- **Task statement**: In the data below, locate each line with the word "kinetic" and list it.

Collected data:
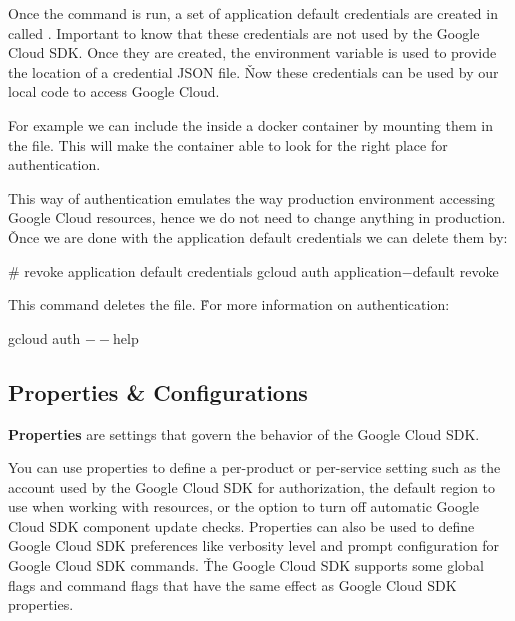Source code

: Once the command is run, a set of application default credentials are created in 
called . Important to know that these credentials are not used by the
Google Cloud SDK. Once they are created, the  environment variable is used to
provide the location of a credential JSON file. \v

Now these credentials can be used by our local code to access Google Cloud.

\be
For example we can include the  inside a docker container by mounting them
in the  file. This will make the container able to look for the right place for authentication.
\ee

This way of authentication emulates the way production environment accessing Google Cloud resources, hence we do not
need to change anything in production. \v

Once we are done with the application default credentials we can delete them by:
\begin{bash}
# revoke application default credentials
gcloud auth application$-$default revoke
\end{bash}

This command deletes the  file. \v

For more information on authentication:
\begin{bash}
gcloud auth $--$help
\end{bash}

\subsection{Properties \& Configurations}

\bd[Properties]
\textbf{Properties} are settings that govern the behavior of the Google Cloud SDK.
\ed

You can use properties to define a per-product or per-service setting such as the account used by the Google Cloud SDK
for authorization, the default region to use when working with resources, or the option to turn off automatic Google
Cloud SDK component update checks. Properties can also be used to define Google Cloud SDK preferences like verbosity
level and prompt configuration for Google Cloud SDK commands. \v

The Google Cloud SDK supports some global flags and command flags that have the same effect as Google Cloud SDK
properties.

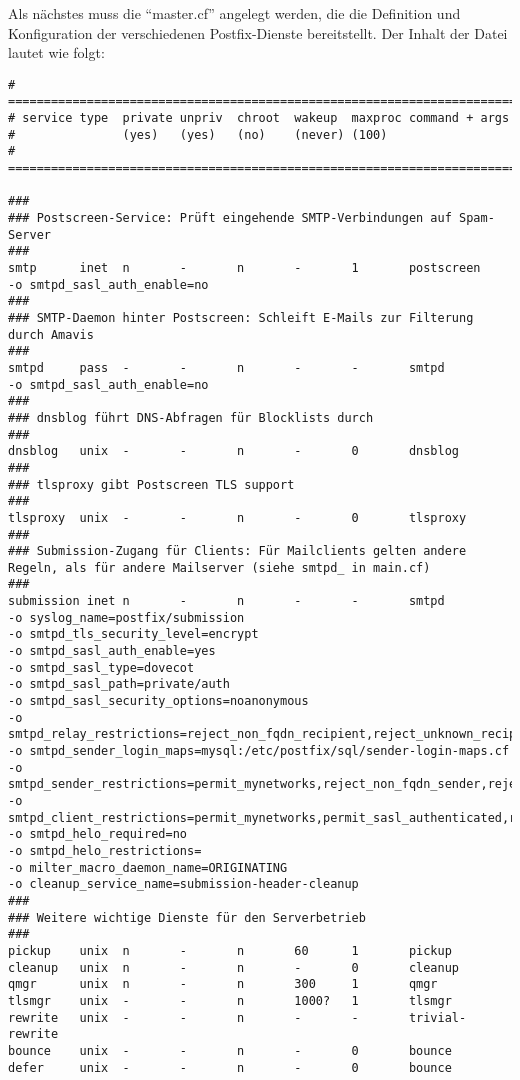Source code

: Als nächstes muss die ``master.cf'' angelegt werden, die die Definition und Konfiguration der verschiedenen Postfix-Dienste bereitstellt. Der Inhalt der Datei lautet wie folgt:
\begin{lstlisting}[caption=master.cf - Postfix]
# ==========================================================================
# service type  private unpriv  chroot  wakeup  maxproc command + args
#               (yes)   (yes)   (no)    (never) (100)
# ==========================================================================

###
### Postscreen-Service: Prüft eingehende SMTP-Verbindungen auf Spam-Server
###
smtp      inet  n       -       n       -       1       postscreen
-o smtpd_sasl_auth_enable=no
###
### SMTP-Daemon hinter Postscreen: Schleift E-Mails zur Filterung durch Amavis
###
smtpd     pass  -       -       n       -       -       smtpd
-o smtpd_sasl_auth_enable=no
###
### dnsblog führt DNS-Abfragen für Blocklists durch
###
dnsblog   unix  -       -       n       -       0       dnsblog
###
### tlsproxy gibt Postscreen TLS support
###
tlsproxy  unix  -       -       n       -       0       tlsproxy
###
### Submission-Zugang für Clients: Für Mailclients gelten andere Regeln, als für andere Mailserver (siehe smtpd_ in main.cf)
###
submission inet n       -       n       -       -       smtpd
-o syslog_name=postfix/submission
-o smtpd_tls_security_level=encrypt
-o smtpd_sasl_auth_enable=yes
-o smtpd_sasl_type=dovecot
-o smtpd_sasl_path=private/auth
-o smtpd_sasl_security_options=noanonymous
-o smtpd_relay_restrictions=reject_non_fqdn_recipient,reject_unknown_recipient_domain,permit_mynetworks,permit_sasl_authenticated,reject
-o smtpd_sender_login_maps=mysql:/etc/postfix/sql/sender-login-maps.cf
-o smtpd_sender_restrictions=permit_mynetworks,reject_non_fqdn_sender,reject_sender_login_mismatch,permit_sasl_authenticated,reject
-o smtpd_client_restrictions=permit_mynetworks,permit_sasl_authenticated,reject
-o smtpd_helo_required=no
-o smtpd_helo_restrictions=
-o milter_macro_daemon_name=ORIGINATING
-o cleanup_service_name=submission-header-cleanup
###
### Weitere wichtige Dienste für den Serverbetrieb
###
pickup    unix  n       -       n       60      1       pickup
cleanup   unix  n       -       n       -       0       cleanup
qmgr      unix  n       -       n       300     1       qmgr
tlsmgr    unix  -       -       n       1000?   1       tlsmgr
rewrite   unix  -       -       n       -       -       trivial-rewrite
bounce    unix  -       -       n       -       0       bounce
defer     unix  -       -       n       -       0       bounce

\end{lstlisting}
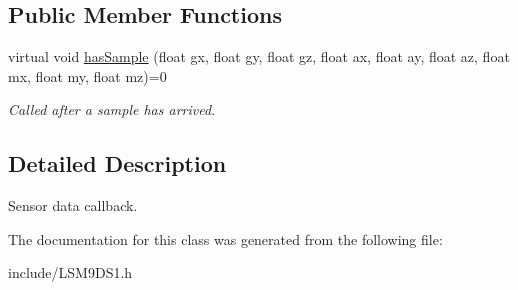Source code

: \subsection*{Public Member Functions}
\begin{DoxyCompactItemize}
\item 
\mbox{\label{classLSM9DS1callback_a6efb40eeb27fbb5fd0ffbdf2dbbdf326}} 
virtual void \hyperlink{classLSM9DS1callback_a6efb40eeb27fbb5fd0ffbdf2dbbdf326}{has\+Sample} (float gx, float gy, float gz, float ax, float ay, float az, float mx, float my, float mz)=0
\begin{DoxyCompactList}\small\item\em Called after a sample has arrived. \end{DoxyCompactList}\end{DoxyCompactItemize}


\subsection{Detailed Description}
Sensor data callback. 

The documentation for this class was generated from the following file\+:\begin{DoxyCompactItemize}
\item 
include/L\+S\+M9\+D\+S1.\+h\end{DoxyCompactItemize}
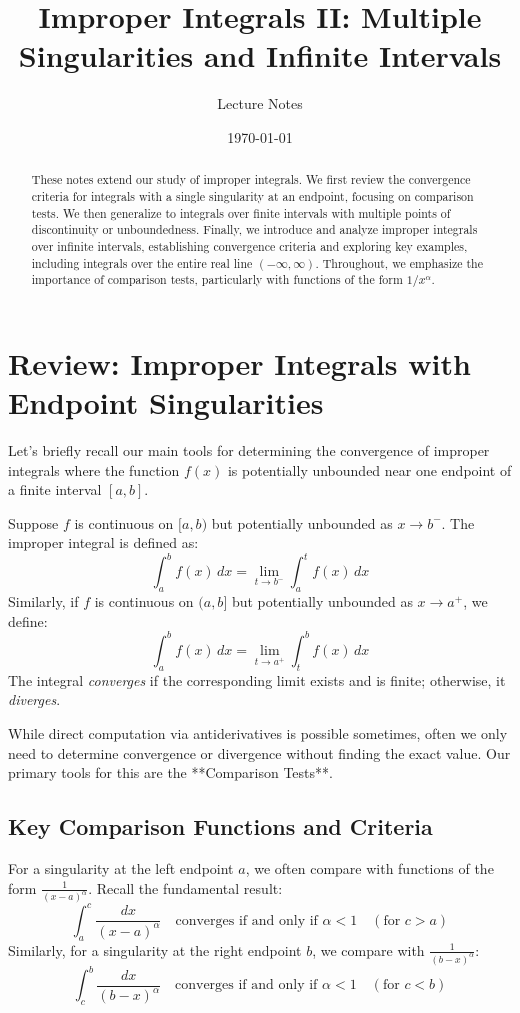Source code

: \documentclass[11pt]{article}
\title{Improper Integrals II: Multiple Singularities and Infinite Intervals}
\author{Lecture Notes}
\date{\today} %
\theoremstyle{mytheoremstyle}
\theoremstyle{mydefinitionstyle}
\begin{document}
\maketitle

\begin{abstract}
These notes extend our study of improper integrals. We first review the convergence criteria for integrals with a single singularity at an endpoint, focusing on comparison tests. We then generalize to integrals over finite intervals with multiple points of discontinuity or unboundedness. Finally, we introduce and analyze improper integrals over infinite intervals, establishing convergence criteria and exploring key examples, including integrals over the entire real line $(-\infty, \infty)$. Throughout, we emphasize the importance of comparison tests, particularly with functions of the form $1/x^\alpha$.
\end{abstract}

\section{Review: Improper Integrals with Endpoint Singularities}

Let's briefly recall our main tools for determining the convergence of improper integrals where the function $f(x)$ is potentially unbounded near one endpoint of a finite interval $[a, b]$.

Suppose $f$ is continuous on $[a, b)$ but potentially unbounded as $x \to b^-$. The improper integral is defined as:
\[ \int_a^b f(x) \, dx = \lim_{t \to b^-} \int_a^t f(x) \, dx \]
Similarly, if $f$ is continuous on $(a, b]$ but potentially unbounded as $x \to a^+$, we define:
\[ \int_a^b f(x) \, dx = \lim_{t \to a^+} \int_t^b f(x) \, dx \]
The integral \emph{converges} if the corresponding limit exists and is finite; otherwise, it \emph{diverges}.

While direct computation via antiderivatives is possible sometimes, often we only need to determine convergence or divergence without finding the exact value. Our primary tools for this are the **Comparison Tests**.

\subsection{Key Comparison Functions and Criteria}
For a singularity at the left endpoint $a$, we often compare with functions of the form $\frac{1}{(x-a)^\alpha}$. Recall the fundamental result:
\[ \int_a^c \frac{dx}{(x-a)^\alpha} \quad \text{converges if and only if } \alpha < 1 \quad (\text{for } c > a) \]
Similarly, for a singularity at the right endpoint $b$, we compare with $\frac{1}{(b-x)^\alpha}$:
\[ \int_c^b \frac{dx}{(b-x)^\alpha} \quad \text{converges if and only if } \alpha < 1 \quad (\text{for } c < b) \]
\end{document}
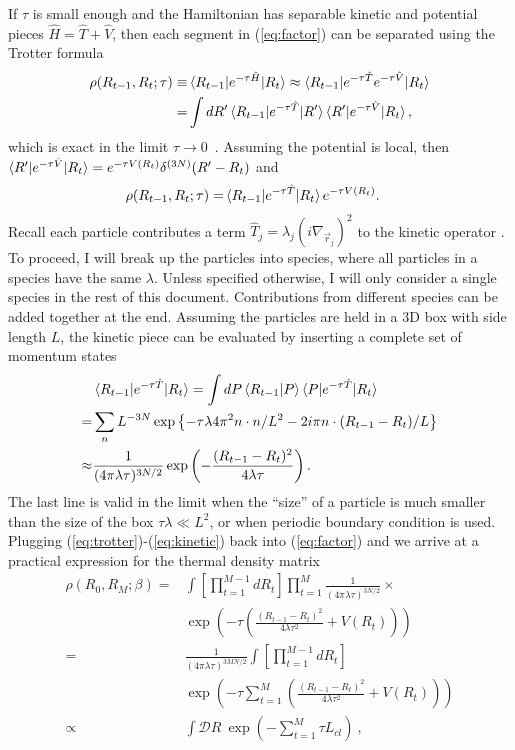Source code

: \documentclass[prl,reprint]{revtex4-1}
\begin{document}
If $\tau$ is small enough and the Hamiltonian has separable kinetic and potential pieces $\hat{H}=\hat{T}+\hat{V}$, then each segment in (\ref{eq:factor}) can be separated using the Trotter formula
\begin{align}
\rho(R_{t-1},R_t;\tau)\equiv&\braket{R_{t-1}|e^{-\tau \hat{H}}|R_t}\approx\braket{R_{t-1}|e^{-\tau \hat{T}}e^{-\tau\hat{V}}|R_t}\nonumber \\
=&\int dR' \braket{R_{t-1}|e^{-\tau \hat{T}}|R'}\braket{R'|e^{-\tau\hat{V}}|R_t}, \label{eq:trotter}
\end{align}
which is exact in the limit $\tau\rightarrow0$~\cite{Bernu_book}. Assuming the potential is local, then $\braket{R'|e^{-\tau\hat{V}}|R_t}=e^{-\tau V(R_t)}\delta^{(3N)}(R'-R_t)$ and
\begin{align}
\rho(R_{t-1},R_t;\tau)=& \braket{R_{t-1}|e^{-\tau \hat{T}}|R_t}e^{-\tau V(R_t)}. \label{eq:local potential}
\end{align}
Recall each particle contributes a term $\hat{T}_j=\lambda_j(i\nabla_{\vec{r}_j})^2$ to the kinetic operator . To proceed, I will break up the particles into species, where all particles in a species have the same $\lambda$. Unless specified otherwise, I will only consider a single species in the rest of this document. Contributions from different species can be added together at the end. Assuming the particles are held in a 3D box with side length $L$, the kinetic piece can be evaluated by inserting a complete set of momentum states
\begin{align}
&\braket{R_{t-1}|e^{-\tau \hat{T}}|R_t}=\int dP\braket{R_{t-1}|P}\braket{P|e^{-\tau \hat{T}}|R_t} \nonumber \\
=&\sum_{n} L^{-3N}\exp\left\{-\tau\lambda 4\pi^2n\cdot n/L^2-2i\pi n\cdot(R_{t-1}-R_t)/L\right\} \nonumber \\
\approx& \frac{1}{(4\pi\lambda\tau)^{3N/2}}\exp\left(-\frac{(R_{t-1}-R_t)^2}{4\lambda\tau}\right). \label{eq:kinetic}
\end{align}
The last line is valid in the limit when the ``size'' of a particle is much smaller than the size of the box $\tau\lambda\ll L^2$, or when periodic boundary condition is used. Plugging (\ref{eq:trotter})-(\ref{eq:kinetic}) back into (\ref{eq:factor}) and we arrive at a practical expression for the thermal density matrix
\begin{align}
\rho(R_0,R_M;\beta)=&\int[\prod_{t=1}^{M-1} dR_t]\prod_{t=1}^{M} \frac{1}{(4\pi\lambda\tau)^{3N/2}}\times \nonumber \\
&\exp\left(-\tau(\frac{(R_{t-1}-R_t)^2}{4\lambda\tau^2}+V(R_t))\right) \nonumber \\
=&\frac{1}{(4\pi\lambda\tau)^{3MN/2}}\int[\prod_{t=1}^{M-1} dR_t] \nonumber \\
&\exp\left(-\tau\sum_{t=1}^M (\frac{(R_{t-1}-R_t)^2}{4\lambda\tau^2}+V(R_t)) \right) \nonumber \\
\propto& \int \mathcal{D}R~\exp (-\sum_{t=1}^M\tau L_{cl})~,
\end{align}
\end{document}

- **Expected answer**:
If $\tau$ is small enough and the Hamiltonian has separable kinetic and potential pieces $\hat{H}=\hat{T}+\hat{V}$, then each segment in (\ref{eq:factor}) can be separated using the Trotter formula
Recall each particle contributes a term $\hat{T}_j=\lambda_j(i\nabla_{\vec{r}_j})^2$ to the kinetic operator . To proceed, I will break up the particles into species, where all particles in a species have the same $\lambda$. Unless specified otherwise, I will only consider a single species in the rest of this document. Contributions from different species can be added together at the end. Assuming the particles are held in a 3D box with side length $L$, the kinetic piece can be evaluated by inserting a complete set of momentum states
\approx& \frac{1}{(4\pi\lambda\tau)^{3N/2}}\exp\left(-\frac{(R_{t-1}-R_t)^2}{4\lambda\tau}\right). \label{eq:kinetic}
The last line is valid in the limit when the ``size'' of a particle is much smaller than the size of the box $\tau\lambda\ll L^2$, or when periodic boundary condition is used. Plugging (\ref{eq:trotter})-(\ref{eq:kinetic}) back into (\ref{eq:factor}) and we arrive at a practical expression for the thermal density matrix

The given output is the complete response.